The world has been teetering on the edge of market abuse given an overnight shift from working in controlled environments under exacting compliance protocols to working from home on unapproved but popular eComms platforms like zoom and WhatsApp. The situation is rife for trouble.
How regulators and operators are managing fiscal compliance may have changed in response to the virus, but what needs to be done has not changed. Market Abuse Regulation (MAR) relaxed a little initially to give companies and their employees a chance to regroup once the COVID-19 lockdowns began, but expectations have since shifted. All organizations are now expected to have contingency market compliance policies and practices in place to reflect MAR: full adherence and compliance are also expected, no matter who you are.
The onus of compliance is currently on companies
According to the FCA and other market watchdogs, regulators relaxed reporting requirements across all industries and markets in response to COVID-19. They pushed the onus of compliance on the firms they regulate and acknowledged a gap in recording for many eComms platforms. But regulators collectively believe that there has been sufficient time since COVID-19 began to have closed that gap. Based on the number of market fraud tips submitted over the past few months, many experts think that it’s just a “matter of time” until the regulators catch up with all the suspicious order requests and formally commence investigations.
The FCA requires that both the prevention (i.e. intention) and detection of market abuse must be monitored for and reported on. All companies, and individuals, regardless of industry, are bound to the same market regulations that all shareholders and corporate officers are. Proving that there was an intention for market manipulation is not straightforward. In the absence of hard evidence, such as an eComms trail with aberrant patterns of behavior detected via a proactive monitoring effort, asset losses may be substantial and resulting litigation efforts may be thwarted.
Biotech in focus
Obviously, all eyes are now closely watching the field of biotech which simultaneously holds the potential to save the world and to be the focus of investigation for an unprecedented level of insider trading. This is why the market activity by the executive team of Moderna, 10-year old biotech focused on COVID-19 vaccine development is now being closely scrutinized – at least by the media and scientists.
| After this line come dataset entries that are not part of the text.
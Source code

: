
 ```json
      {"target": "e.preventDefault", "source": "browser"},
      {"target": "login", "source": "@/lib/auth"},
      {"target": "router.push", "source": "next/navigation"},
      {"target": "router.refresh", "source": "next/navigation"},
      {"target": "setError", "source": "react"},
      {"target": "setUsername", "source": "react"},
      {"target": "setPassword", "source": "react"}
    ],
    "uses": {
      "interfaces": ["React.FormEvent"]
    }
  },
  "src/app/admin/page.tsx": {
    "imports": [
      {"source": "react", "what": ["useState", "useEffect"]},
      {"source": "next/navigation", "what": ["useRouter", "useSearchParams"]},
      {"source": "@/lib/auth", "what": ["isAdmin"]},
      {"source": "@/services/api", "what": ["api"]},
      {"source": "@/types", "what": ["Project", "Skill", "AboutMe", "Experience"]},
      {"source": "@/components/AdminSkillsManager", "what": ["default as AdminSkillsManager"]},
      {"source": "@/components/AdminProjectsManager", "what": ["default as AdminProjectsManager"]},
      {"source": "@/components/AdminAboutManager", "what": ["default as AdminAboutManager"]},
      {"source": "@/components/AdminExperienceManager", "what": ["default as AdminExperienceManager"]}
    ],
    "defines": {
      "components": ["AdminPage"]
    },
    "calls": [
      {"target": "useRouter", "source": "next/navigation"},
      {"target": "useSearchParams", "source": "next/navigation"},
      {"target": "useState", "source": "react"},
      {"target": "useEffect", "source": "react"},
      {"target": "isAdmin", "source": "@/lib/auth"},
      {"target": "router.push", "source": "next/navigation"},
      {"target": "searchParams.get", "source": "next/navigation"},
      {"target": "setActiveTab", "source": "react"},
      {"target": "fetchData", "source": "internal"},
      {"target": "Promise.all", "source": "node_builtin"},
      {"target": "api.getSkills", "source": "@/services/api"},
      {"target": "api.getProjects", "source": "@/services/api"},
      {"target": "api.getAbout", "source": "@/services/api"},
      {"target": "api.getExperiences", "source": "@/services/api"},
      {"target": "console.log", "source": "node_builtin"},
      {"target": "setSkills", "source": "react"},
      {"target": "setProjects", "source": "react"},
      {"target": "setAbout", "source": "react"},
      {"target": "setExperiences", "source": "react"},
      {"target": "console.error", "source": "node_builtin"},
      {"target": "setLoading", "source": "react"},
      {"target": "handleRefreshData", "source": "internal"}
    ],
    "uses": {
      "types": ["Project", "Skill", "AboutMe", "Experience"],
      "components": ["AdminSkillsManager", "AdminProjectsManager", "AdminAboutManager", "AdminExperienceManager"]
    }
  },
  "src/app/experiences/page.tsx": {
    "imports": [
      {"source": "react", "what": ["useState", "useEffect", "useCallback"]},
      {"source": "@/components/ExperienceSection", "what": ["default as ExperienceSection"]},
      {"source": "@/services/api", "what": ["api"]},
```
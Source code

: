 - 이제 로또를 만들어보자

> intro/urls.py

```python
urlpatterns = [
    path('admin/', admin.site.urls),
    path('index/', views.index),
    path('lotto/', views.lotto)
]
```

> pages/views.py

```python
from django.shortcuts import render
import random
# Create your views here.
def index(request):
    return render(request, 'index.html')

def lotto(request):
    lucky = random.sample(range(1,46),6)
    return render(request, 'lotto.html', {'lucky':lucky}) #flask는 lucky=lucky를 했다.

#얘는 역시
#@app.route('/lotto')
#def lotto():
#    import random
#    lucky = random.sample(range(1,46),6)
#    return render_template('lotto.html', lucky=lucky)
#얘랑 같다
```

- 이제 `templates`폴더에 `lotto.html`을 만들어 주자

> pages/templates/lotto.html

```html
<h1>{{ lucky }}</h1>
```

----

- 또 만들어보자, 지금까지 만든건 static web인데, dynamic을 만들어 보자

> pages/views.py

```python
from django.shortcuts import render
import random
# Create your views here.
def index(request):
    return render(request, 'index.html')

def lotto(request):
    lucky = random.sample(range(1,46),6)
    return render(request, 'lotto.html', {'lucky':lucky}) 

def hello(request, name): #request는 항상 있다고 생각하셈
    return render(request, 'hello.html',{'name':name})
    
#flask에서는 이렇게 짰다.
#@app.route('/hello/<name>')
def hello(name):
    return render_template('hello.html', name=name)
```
The biotech is getting a lot of press recently, and it’s not all good. Oddly, market regulators have yet to weigh in on the situation, if there is indeed one. Surveillance vendors and operators are also watching closely, curiously pondering what processes and technology have been in use – or will be – to get to the truth to determine if any market abuse transpired.
Did they or did they not?
On May 18, 2020, the day that Moderna announced preliminary results for a Phase 1 COVID-19 vaccine (which virologists challenged), the company initiated a public sell-off of millions of shares hours later, raising $1.3 billion within 24 hours which also netted some of their executive leaders with over $80 million in profits. Moderna cited a standing Rule 10b5-1 plan which had queued up the automated sale of stocks on a certain date. Days later, their CFO announced his departure. The media has been quick to point fingers. However, they have not been the subject of any formal complaints by regulators, investigations, or anything other than tongue-lashing in the media by scientists and investors. Not unsurprisingly, they haven’t blinked: healthcare unicorns have a history of a lack of transparency.
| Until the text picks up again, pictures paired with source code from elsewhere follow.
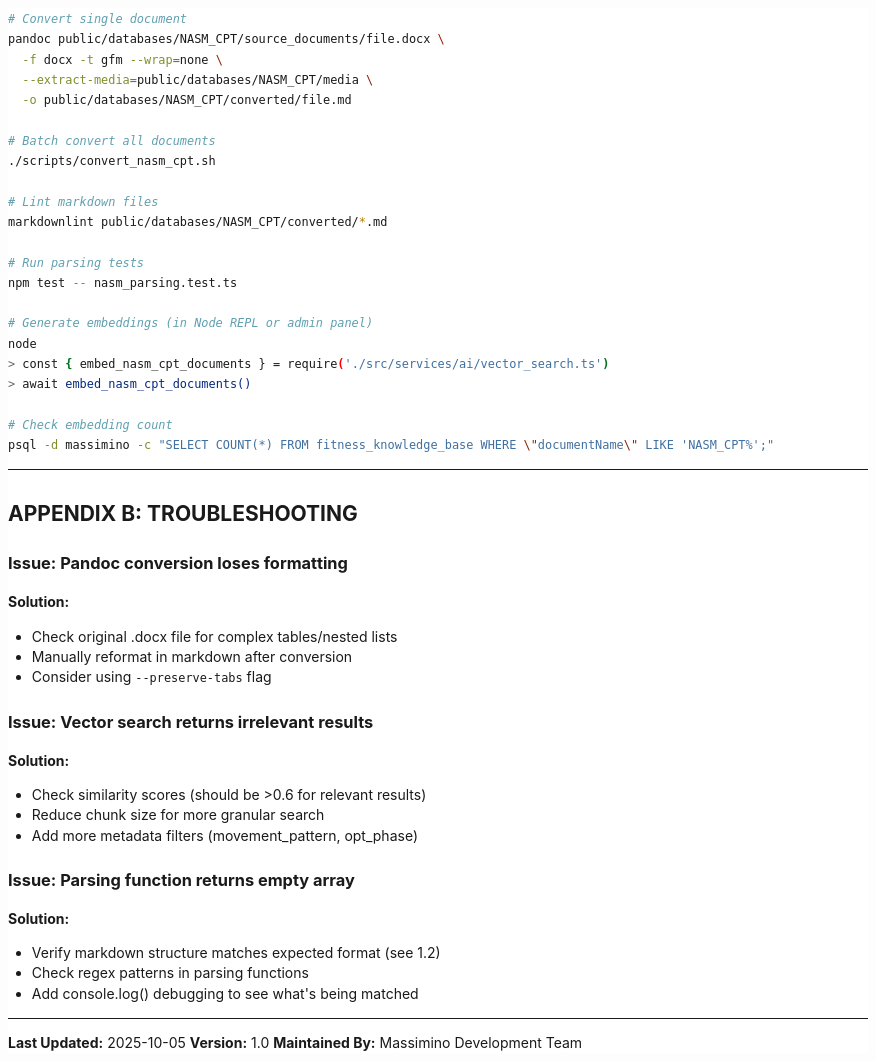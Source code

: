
 ```bash
# Convert single document
pandoc public/databases/NASM_CPT/source_documents/file.docx \
  -f docx -t gfm --wrap=none \
  --extract-media=public/databases/NASM_CPT/media \
  -o public/databases/NASM_CPT/converted/file.md

# Batch convert all documents
./scripts/convert_nasm_cpt.sh

# Lint markdown files
markdownlint public/databases/NASM_CPT/converted/*.md

# Run parsing tests
npm test -- nasm_parsing.test.ts

# Generate embeddings (in Node REPL or admin panel)
node
> const { embed_nasm_cpt_documents } = require('./src/services/ai/vector_search.ts')
> await embed_nasm_cpt_documents()

# Check embedding count
psql -d massimino -c "SELECT COUNT(*) FROM fitness_knowledge_base WHERE \"documentName\" LIKE 'NASM_CPT%';"
```

---

## **APPENDIX B: TROUBLESHOOTING**

### **Issue: Pandoc conversion loses formatting**
**Solution:**
- Check original .docx file for complex tables/nested lists
- Manually reformat in markdown after conversion
- Consider using `--preserve-tabs` flag

### **Issue: Vector search returns irrelevant results**
**Solution:**
- Check similarity scores (should be >0.6 for relevant results)
- Reduce chunk size for more granular search
- Add more metadata filters (movement_pattern, opt_phase)

### **Issue: Parsing function returns empty array**
**Solution:**
- Verify markdown structure matches expected format (see 1.2)
- Check regex patterns in parsing functions
- Add console.log() debugging to see what's being matched

---

**Last Updated:** 2025-10-05
**Version:** 1.0
**Maintained By:** Massimino Development Team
Data is key to early detection, minimizing asset losses and reputational risk
Was the timing simply coincidental or was there something more nefarious going on in the examples of Moderna and Senator Burr? Biotechs, other private industry companies and even US Senators aren’t subjected to monitoring of eComms the way that brokerage firms are. So, it’s unclear what, if anything at all that can be substantiated as market abuse transpired at Moderna or in the US Senate or within any other companies outside the brokerage community. Given how COVID-19 pushed everyone outside of controlled environments into their kitchens and bedrooms on residential internet lines, anything is possible and there may be numerous examples – unfounded as well as substantiated – to hit the news in the months ahead.
No individual, organization, or industry is beyond the reach of the regulators or the laws that govern them. There are no exceptions, pandemic or otherwise. And, given the sophisticated surveillance technology available today, there is also no reason why both the intention to commit and the execution of market abuses cannot be detected. Organizations will be increasingly challenged, and obligated, to keep up with market trade activity, including all deals negotiated and brokered on eComms platforms.